■ **ASSIGNED TASK**:
Transcribe the material from its first line onward, ending with the line that contains "## CDK ALPS Graph QL API Construct Library" and adding nothing beyond it.
((
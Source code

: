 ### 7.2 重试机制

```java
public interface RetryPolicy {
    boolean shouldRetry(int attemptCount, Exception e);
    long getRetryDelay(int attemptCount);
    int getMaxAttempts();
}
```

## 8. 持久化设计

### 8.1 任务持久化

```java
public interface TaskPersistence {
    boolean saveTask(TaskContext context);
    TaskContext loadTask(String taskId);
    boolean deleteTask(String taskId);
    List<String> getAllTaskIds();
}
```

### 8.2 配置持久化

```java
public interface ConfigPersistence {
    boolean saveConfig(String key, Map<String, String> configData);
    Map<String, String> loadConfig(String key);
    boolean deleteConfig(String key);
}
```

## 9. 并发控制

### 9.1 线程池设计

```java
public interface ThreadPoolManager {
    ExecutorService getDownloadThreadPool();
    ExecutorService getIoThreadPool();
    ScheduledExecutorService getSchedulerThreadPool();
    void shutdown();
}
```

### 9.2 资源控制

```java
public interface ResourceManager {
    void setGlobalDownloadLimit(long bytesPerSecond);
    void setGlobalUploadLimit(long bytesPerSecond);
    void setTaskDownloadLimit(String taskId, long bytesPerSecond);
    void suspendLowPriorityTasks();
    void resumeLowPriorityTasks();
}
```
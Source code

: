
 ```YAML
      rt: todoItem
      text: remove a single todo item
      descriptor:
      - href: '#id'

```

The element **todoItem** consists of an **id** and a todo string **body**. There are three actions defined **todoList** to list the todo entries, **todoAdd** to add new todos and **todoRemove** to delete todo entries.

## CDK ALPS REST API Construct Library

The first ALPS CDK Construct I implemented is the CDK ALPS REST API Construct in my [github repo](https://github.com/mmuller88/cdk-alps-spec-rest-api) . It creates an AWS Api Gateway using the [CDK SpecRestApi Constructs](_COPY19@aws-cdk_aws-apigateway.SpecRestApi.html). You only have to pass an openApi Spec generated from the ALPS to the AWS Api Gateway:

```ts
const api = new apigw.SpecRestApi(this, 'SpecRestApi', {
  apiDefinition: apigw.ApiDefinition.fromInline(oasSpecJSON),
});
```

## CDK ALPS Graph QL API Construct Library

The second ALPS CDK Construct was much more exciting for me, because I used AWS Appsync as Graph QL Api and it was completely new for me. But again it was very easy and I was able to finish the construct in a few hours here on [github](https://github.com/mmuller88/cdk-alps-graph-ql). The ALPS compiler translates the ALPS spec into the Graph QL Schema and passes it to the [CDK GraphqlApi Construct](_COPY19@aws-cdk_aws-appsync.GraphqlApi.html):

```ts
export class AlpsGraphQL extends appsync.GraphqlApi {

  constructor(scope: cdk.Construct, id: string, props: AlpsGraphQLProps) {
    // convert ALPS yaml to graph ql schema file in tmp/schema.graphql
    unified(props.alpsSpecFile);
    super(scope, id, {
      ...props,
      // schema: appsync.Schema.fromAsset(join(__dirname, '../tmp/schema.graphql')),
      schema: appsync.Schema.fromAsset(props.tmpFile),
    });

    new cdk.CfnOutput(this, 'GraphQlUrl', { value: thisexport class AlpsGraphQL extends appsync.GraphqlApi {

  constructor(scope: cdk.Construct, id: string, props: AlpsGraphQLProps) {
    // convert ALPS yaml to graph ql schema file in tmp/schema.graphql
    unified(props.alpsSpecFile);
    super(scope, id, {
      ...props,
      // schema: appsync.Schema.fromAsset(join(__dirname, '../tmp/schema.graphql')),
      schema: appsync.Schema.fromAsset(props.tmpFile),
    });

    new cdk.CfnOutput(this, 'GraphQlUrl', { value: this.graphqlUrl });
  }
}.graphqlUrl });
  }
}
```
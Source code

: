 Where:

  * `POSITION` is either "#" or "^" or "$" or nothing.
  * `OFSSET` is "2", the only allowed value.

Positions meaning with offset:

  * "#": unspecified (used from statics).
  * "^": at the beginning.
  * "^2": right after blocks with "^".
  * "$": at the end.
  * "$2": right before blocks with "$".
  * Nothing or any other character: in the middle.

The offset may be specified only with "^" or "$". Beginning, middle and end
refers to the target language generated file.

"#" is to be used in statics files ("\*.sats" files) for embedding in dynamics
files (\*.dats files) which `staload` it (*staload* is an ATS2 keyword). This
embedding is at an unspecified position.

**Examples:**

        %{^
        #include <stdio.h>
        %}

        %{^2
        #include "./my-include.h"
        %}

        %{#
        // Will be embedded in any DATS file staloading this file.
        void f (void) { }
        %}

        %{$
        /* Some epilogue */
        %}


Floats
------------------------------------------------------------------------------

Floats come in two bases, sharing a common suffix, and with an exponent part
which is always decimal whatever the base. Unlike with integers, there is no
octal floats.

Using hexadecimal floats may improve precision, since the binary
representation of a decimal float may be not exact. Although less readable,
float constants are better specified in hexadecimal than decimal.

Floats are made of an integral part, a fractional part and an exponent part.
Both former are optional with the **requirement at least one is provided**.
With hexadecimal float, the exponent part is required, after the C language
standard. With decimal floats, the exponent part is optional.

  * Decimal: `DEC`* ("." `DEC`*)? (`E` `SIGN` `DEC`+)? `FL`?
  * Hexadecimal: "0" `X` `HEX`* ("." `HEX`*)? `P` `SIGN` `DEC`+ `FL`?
))
■ **EXERCISE RESPONSE**:
Source code

: ### 7.2 重试机制

```java
public interface RetryPolicy {
    boolean shouldRetry(int attemptCount, Exception e);
    long getRetryDelay(int attemptCount);
    int getMaxAttempts();
}
```

## 8. 持久化设计

### 8.1 任务持久化

```java
public interface TaskPersistence {
    boolean saveTask(TaskContext context);
    TaskContext loadTask(String taskId);
    boolean deleteTask(String taskId);
    List<String> getAllTaskIds();
}
```

### 8.2 配置持久化

```java
public interface ConfigPersistence {
    boolean saveConfig(String key, Map<String, String> configData);
    Map<String, String> loadConfig(String key);
    boolean deleteConfig(String key);
}
```

## 9. 并发控制

### 9.1 线程池设计

```java
public interface ThreadPoolManager {
    ExecutorService getDownloadThreadPool();
    ExecutorService getIoThreadPool();
    ScheduledExecutorService getSchedulerThreadPool();
    void shutdown();
}
```

### 9.2 资源控制

```java
public interface ResourceManager {
    void setGlobalDownloadLimit(long bytesPerSecond);
    void setGlobalUploadLimit(long bytesPerSecond);
    void setTaskDownloadLimit(String taskId, long bytesPerSecond);
    void suspendLowPriorityTasks();
    void resumeLowPriorityTasks();
}
```
Source code

:
 ```YAML
      rt: todoItem
      text: remove a single todo item
      descriptor:
      - href: '#id'

```

The element **todoItem** consists of an **id** and a todo string **body**. There are three actions defined **todoList** to list the todo entries, **todoAdd** to add new todos and **todoRemove** to delete todo entries.

## CDK ALPS REST API Construct Library

The first ALPS CDK Construct I implemented is the CDK ALPS REST API Construct in my [github repo](https://github.com/mmuller88/cdk-alps-spec-rest-api) . It creates an AWS Api Gateway using the [CDK SpecRestApi Constructs](_COPY19@aws-cdk_aws-apigateway.SpecRestApi.html). You only have to pass an openApi Spec generated from the ALPS to the AWS Api Gateway:

```ts
const api = new apigw.SpecRestApi(this, 'SpecRestApi', {
  apiDefinition: apigw.ApiDefinition.fromInline(oasSpecJSON),
});
```

## CDK ALPS Graph QL API Construct Library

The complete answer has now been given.